Prompt: The required answer is a copy of each line in the entries below that includes "begin".

#####

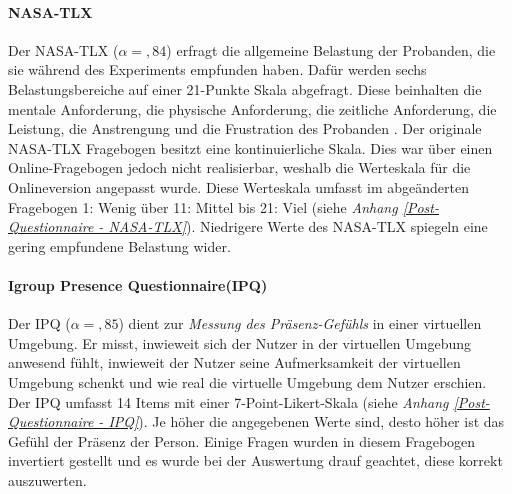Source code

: \documentclass[a4paper,11pt]{article}%
\renewcommand{\\}{\vspace*{0.5\baselineskip} \newline}
\begin{document}
		\paragraph{NASA-TLX}
Der NASA-TLX ($\alpha =,84$) erfragt die allgemeine Belastung der Probanden, die sie während des Experiments empfunden haben. Dafür werden sechs Belastungsbereiche auf einer 21-Punkte Skala abgefragt. Diese beinhalten die mentale Anforderung, die physische Anforderung, die zeitliche Anforderung, die Leistung, die Anstrengung und die Frustration des Probanden \citep{NASATLX}.
Der originale NASA-TLX Fragebogen besitzt eine kontinuierliche Skala. Dies war über einen Online-Fragebogen jedoch nicht realisierbar, weshalb die Werteskala für die Onlineversion angepasst wurde. Diese Werteskala umfasst im abgeänderten Fragebogen 1: \glqq{}Wenig\dq{} über 11: \glqq{}Mittel\dq{} bis 21: \glqq{}Viel\dq{} (siehe \textit{Anhang \ref{Post-Questionnaire - NASA-TLX}}). Niedrigere Werte des NASA-TLX spiegeln eine gering empfundene Belastung wider.

		\paragraph{Igroup Presence Questionnaire(IPQ)}
Der IPQ ($\alpha =,85$) dient zur \textit{Messung des Präsenz-Gefühls} in einer virtuellen Umgebung. Er misst, inwieweit sich der Nutzer in der virtuellen Umgebung anwesend fühlt, inwieweit der Nutzer seine Aufmerksamkeit der virtuellen Umgebung schenkt und wie real die virtuelle Umgebung dem Nutzer erschien. Der IPQ umfasst 14 Items mit einer 7-Point-Likert-Skala (siehe \textit{Anhang \ref{Post-Questionnaire - IPQ}}). Je höher die angegebenen Werte sind, desto höher ist das Gefühl der Präsenz der Person. Einige Fragen wurden in diesem Fragebogen invertiert gestellt und es wurde bei der Auswertung drauf geachtet, diese korrekt auszuwerten.
		
\end{document}
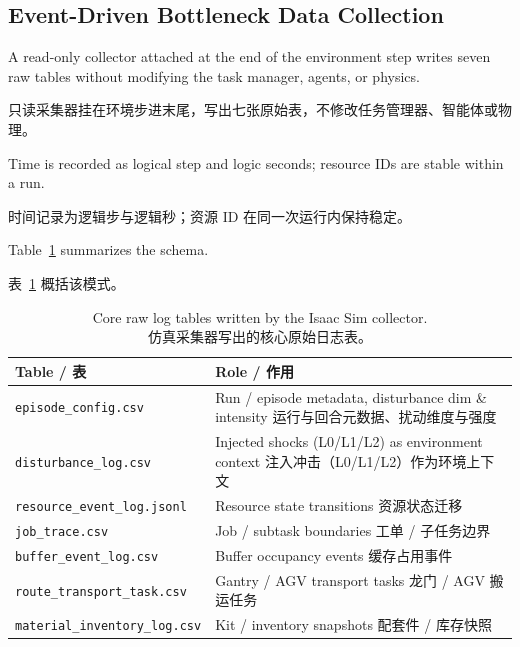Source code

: \documentclass[12pt,a4paper,oneside,scheme=plain]{ctexrep}
\newcommand{\bip}[2]{%
  \par #1\par
  \nobreak\vspace{0.12em}%
  {\small\color{black!62}#2}\par
  \vspace{0.62em}%
}
\begin{document}
\subsection[Event-Driven Bottleneck Data Collection / 事件驱动数据采集]{Event-Driven Bottleneck Data Collection}
\label{sec:collect}

\bip
{A read-only collector attached at the end of the environment step writes seven raw tables without modifying the task manager, agents, or physics.}
{只读采集器挂在环境步进末尾，写出七张原始表，不修改任务管理器、智能体或物理。}

\bip
{Time is recorded as logical step and logic seconds; resource IDs are stable within a run.}
{时间记录为逻辑步与逻辑秒；资源 ID 在同一次运行内保持稳定。}

\bip
{Table~\ref{tab:raw} summarizes the schema.}
{表~\ref{tab:raw} 概括该模式。}

\begin{table}[ht]
\centering
\caption{Core raw log tables written by the Isaac Sim collector.\\
{\small 仿真采集器写出的核心原始日志表。}}
\label{tab:raw}
\begin{tabular}{p{}p{}}
\toprule
Table / 表 & Role / 作用 \\
\midrule
\texttt{episode\_config.csv} &
Run / episode metadata, disturbance dim \& intensity\newline
{\small 运行与回合元数据、扰动维度与强度} \\
\texttt{disturbance\_log.csv} &
Injected shocks (L0/L1/L2) as environment context\newline
{\small 注入冲击（L0/L1/L2）作为环境上下文} \\
\texttt{resource\_event\_log.jsonl} &
Resource state transitions\newline
{\small 资源状态迁移} \\
\texttt{job\_trace.csv} &
Job / subtask boundaries\newline
{\small 工单 / 子任务边界} \\
\texttt{buffer\_event\_log.csv} &
Buffer occupancy events\newline
{\small 缓存占用事件} \\
\texttt{route\_transport\_task.csv} &
Gantry / AGV transport tasks\newline
{\small 龙门 / AGV 搬运任务} \\
\texttt{material\_inventory\_log.csv} &
Kit / inventory snapshots\newline
{\small 配套件 / 库存快照} \\
\bottomrule
\end{tabular}
\end{table}
\end{document}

#####

Solved exercise:
\begin{document}
\begin{document}
\begin{table}[ht]
\begin{tabular}{p{}p{}}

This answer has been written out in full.